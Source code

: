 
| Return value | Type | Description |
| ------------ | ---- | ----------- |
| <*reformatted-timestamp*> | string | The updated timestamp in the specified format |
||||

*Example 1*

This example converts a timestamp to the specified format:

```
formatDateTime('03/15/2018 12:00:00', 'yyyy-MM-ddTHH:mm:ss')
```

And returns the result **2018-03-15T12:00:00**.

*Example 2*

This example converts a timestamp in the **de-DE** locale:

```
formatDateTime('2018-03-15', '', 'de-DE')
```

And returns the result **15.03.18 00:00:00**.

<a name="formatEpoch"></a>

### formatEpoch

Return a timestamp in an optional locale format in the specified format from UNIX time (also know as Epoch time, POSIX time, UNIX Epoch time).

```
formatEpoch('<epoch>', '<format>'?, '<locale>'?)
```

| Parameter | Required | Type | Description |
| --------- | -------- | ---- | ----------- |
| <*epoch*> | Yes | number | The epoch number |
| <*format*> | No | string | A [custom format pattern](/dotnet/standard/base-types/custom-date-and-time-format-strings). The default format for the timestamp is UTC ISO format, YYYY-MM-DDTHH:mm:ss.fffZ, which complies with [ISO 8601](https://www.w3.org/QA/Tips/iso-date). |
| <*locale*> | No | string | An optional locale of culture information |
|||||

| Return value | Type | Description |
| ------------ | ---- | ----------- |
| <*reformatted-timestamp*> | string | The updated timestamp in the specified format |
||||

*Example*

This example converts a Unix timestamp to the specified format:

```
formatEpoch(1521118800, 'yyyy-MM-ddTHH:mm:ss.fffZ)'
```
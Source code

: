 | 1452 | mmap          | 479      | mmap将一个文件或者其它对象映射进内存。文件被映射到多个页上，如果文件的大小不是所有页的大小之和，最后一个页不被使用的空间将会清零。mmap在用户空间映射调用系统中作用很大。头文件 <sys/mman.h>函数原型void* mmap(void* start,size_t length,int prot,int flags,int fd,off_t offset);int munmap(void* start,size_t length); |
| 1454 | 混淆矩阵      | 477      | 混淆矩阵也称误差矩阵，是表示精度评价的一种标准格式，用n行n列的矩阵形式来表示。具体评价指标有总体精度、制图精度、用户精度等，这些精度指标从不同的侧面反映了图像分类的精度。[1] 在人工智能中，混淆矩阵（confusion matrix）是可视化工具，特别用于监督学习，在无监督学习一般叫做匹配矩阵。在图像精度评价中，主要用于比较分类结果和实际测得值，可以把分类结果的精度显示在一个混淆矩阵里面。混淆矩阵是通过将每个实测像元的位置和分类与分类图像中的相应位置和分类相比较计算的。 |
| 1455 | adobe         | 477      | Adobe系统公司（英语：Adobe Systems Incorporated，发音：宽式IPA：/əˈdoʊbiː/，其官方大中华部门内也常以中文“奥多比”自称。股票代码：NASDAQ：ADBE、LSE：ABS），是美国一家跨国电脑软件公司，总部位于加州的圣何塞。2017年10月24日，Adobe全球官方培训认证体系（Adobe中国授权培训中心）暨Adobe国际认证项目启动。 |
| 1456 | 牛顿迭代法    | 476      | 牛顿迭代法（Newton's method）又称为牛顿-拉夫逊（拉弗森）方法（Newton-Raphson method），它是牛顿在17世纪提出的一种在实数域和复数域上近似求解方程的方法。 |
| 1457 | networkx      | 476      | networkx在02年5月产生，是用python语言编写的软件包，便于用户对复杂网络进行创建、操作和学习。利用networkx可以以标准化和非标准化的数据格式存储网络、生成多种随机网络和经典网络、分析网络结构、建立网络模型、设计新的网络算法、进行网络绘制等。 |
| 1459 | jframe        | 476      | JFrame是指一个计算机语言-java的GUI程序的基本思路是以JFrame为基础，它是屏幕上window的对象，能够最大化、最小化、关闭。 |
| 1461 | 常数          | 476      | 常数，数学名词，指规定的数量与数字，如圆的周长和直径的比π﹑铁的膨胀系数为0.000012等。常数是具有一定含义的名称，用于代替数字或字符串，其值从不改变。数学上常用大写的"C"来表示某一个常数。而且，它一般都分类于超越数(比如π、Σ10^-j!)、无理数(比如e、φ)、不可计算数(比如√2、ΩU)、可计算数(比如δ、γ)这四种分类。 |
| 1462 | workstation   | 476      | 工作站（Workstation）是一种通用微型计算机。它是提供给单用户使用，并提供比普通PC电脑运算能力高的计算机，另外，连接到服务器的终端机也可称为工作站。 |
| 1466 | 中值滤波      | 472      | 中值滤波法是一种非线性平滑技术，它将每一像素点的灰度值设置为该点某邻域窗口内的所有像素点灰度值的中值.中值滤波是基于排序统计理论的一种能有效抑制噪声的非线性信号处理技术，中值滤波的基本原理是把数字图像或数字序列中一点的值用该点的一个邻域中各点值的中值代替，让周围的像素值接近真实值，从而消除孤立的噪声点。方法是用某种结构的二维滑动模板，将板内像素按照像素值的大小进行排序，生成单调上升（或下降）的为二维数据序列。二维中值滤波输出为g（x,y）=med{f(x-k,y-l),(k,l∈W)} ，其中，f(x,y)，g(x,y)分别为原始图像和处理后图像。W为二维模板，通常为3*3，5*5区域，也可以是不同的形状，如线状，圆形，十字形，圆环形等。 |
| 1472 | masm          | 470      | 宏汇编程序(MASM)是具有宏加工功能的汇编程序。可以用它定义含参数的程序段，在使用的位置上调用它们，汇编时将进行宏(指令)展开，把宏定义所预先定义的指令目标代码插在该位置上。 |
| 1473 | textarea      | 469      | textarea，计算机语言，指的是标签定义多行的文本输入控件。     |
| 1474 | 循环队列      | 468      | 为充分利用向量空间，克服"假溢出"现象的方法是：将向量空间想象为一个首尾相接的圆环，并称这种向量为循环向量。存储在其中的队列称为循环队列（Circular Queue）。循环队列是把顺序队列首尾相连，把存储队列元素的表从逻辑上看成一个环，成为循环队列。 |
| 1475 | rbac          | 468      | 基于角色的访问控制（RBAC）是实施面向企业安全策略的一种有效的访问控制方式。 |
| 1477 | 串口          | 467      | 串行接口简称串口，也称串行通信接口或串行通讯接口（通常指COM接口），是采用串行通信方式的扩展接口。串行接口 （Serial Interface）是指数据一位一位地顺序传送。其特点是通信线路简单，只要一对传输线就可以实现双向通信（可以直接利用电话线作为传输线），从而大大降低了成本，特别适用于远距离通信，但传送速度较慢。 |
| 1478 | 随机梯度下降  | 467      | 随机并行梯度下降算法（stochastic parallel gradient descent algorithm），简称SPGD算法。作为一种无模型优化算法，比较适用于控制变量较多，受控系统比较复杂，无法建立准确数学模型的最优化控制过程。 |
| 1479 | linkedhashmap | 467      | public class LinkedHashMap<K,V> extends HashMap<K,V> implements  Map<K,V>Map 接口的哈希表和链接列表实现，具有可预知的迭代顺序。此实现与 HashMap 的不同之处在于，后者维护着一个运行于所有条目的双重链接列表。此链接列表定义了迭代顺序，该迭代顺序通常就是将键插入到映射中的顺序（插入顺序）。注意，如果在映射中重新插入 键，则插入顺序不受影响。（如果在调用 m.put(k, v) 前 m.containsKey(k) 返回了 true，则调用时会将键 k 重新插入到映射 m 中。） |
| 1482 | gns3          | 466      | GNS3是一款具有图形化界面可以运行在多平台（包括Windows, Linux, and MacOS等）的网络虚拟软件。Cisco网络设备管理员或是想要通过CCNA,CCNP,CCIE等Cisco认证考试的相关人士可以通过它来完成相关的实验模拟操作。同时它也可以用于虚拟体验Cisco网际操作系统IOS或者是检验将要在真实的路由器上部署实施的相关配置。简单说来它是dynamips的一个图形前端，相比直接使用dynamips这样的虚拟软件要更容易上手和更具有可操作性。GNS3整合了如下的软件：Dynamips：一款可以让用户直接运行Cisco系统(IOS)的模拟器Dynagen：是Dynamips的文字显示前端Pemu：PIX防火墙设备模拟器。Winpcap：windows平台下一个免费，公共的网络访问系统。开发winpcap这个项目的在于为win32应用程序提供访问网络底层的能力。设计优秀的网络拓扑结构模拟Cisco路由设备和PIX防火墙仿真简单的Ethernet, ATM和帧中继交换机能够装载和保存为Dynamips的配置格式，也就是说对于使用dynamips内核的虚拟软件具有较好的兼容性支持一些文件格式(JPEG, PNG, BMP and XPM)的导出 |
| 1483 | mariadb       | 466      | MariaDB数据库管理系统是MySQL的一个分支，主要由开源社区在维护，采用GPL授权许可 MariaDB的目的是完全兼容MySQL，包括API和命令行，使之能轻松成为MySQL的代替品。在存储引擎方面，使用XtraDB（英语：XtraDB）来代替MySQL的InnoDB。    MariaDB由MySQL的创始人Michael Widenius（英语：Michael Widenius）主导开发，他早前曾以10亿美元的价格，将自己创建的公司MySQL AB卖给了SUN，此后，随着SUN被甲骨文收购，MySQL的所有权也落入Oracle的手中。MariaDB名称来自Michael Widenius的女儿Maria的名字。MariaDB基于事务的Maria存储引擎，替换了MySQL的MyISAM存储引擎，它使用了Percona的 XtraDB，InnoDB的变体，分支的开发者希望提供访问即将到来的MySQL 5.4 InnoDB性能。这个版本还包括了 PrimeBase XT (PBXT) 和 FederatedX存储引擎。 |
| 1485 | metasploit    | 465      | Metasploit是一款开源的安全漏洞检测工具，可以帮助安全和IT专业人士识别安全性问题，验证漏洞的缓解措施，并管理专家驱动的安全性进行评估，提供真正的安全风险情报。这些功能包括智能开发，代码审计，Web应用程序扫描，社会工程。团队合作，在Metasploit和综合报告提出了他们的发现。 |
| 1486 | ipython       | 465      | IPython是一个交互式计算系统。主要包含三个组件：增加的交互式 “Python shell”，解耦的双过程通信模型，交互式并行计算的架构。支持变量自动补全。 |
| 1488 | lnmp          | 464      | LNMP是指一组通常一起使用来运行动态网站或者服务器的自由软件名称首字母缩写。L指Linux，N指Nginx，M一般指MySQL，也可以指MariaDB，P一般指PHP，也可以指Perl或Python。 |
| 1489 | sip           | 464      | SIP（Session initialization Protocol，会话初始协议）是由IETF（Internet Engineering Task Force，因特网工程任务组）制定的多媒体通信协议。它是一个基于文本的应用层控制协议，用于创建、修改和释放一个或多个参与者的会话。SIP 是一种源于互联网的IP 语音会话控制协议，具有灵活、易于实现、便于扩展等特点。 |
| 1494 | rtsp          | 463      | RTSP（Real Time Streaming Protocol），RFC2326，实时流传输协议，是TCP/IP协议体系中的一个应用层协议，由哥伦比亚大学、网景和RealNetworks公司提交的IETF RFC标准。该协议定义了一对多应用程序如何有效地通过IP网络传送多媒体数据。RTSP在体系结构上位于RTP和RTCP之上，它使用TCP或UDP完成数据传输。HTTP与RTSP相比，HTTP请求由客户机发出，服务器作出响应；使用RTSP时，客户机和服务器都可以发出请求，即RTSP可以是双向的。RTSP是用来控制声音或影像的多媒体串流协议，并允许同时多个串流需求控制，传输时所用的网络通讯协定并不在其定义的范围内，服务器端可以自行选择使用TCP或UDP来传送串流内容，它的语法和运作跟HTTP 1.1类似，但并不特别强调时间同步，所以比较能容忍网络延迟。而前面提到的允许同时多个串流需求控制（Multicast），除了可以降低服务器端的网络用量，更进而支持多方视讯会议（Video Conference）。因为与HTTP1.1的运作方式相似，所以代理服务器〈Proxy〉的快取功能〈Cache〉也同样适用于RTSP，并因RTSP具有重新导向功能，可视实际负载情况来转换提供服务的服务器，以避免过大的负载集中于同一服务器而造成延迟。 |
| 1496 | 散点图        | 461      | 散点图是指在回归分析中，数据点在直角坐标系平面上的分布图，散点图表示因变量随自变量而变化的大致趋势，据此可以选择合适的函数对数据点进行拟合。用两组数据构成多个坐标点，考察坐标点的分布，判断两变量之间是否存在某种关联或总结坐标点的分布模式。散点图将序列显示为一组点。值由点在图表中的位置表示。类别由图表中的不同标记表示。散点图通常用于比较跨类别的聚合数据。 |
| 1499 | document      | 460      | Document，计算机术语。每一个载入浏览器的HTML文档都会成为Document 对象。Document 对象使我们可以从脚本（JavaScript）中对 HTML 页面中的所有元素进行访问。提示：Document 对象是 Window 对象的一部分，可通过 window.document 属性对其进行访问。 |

━━━

| What is needed |
Within the material above, transcribe exactly the lines that run from the line holding "This example converts a Unix" through the line holding "1456 | 牛顿迭代法".

| Response for this exercise |
This example converts a Unix timestamp to the specified format:

```
formatEpoch(1521118800, 'yyyy-MM-ddTHH:mm:ss.fffZ)'
```
Source code

: | 1452 | mmap          | 479      | mmap将一个文件或者其它对象映射进内存。文件被映射到多个页上，如果文件的大小不是所有页的大小之和，最后一个页不被使用的空间将会清零。mmap在用户空间映射调用系统中作用很大。头文件 <sys/mman.h>函数原型void* mmap(void* start,size_t length,int prot,int flags,int fd,off_t offset);int munmap(void* start,size_t length); |
| 1454 | 混淆矩阵      | 477      | 混淆矩阵也称误差矩阵，是表示精度评价的一种标准格式，用n行n列的矩阵形式来表示。具体评价指标有总体精度、制图精度、用户精度等，这些精度指标从不同的侧面反映了图像分类的精度。[1] 在人工智能中，混淆矩阵（confusion matrix）是可视化工具，特别用于监督学习，在无监督学习一般叫做匹配矩阵。在图像精度评价中，主要用于比较分类结果和实际测得值，可以把分类结果的精度显示在一个混淆矩阵里面。混淆矩阵是通过将每个实测像元的位置和分类与分类图像中的相应位置和分类相比较计算的。 |
| 1455 | adobe         | 477      | Adobe系统公司（英语：Adobe Systems Incorporated，发音：宽式IPA：/əˈdoʊbiː/，其官方大中华部门内也常以中文“奥多比”自称。股票代码：NASDAQ：ADBE、LSE：ABS），是美国一家跨国电脑软件公司，总部位于加州的圣何塞。2017年10月24日，Adobe全球官方培训认证体系（Adobe中国授权培训中心）暨Adobe国际认证项目启动。 |
| 1456 | 牛顿迭代法    | 476      | 牛顿迭代法（Newton's method）又称为牛顿-拉夫逊（拉弗森）方法（Newton-Raphson method），它是牛顿在17世纪提出的一种在实数域和复数域上近似求解方程的方法。 |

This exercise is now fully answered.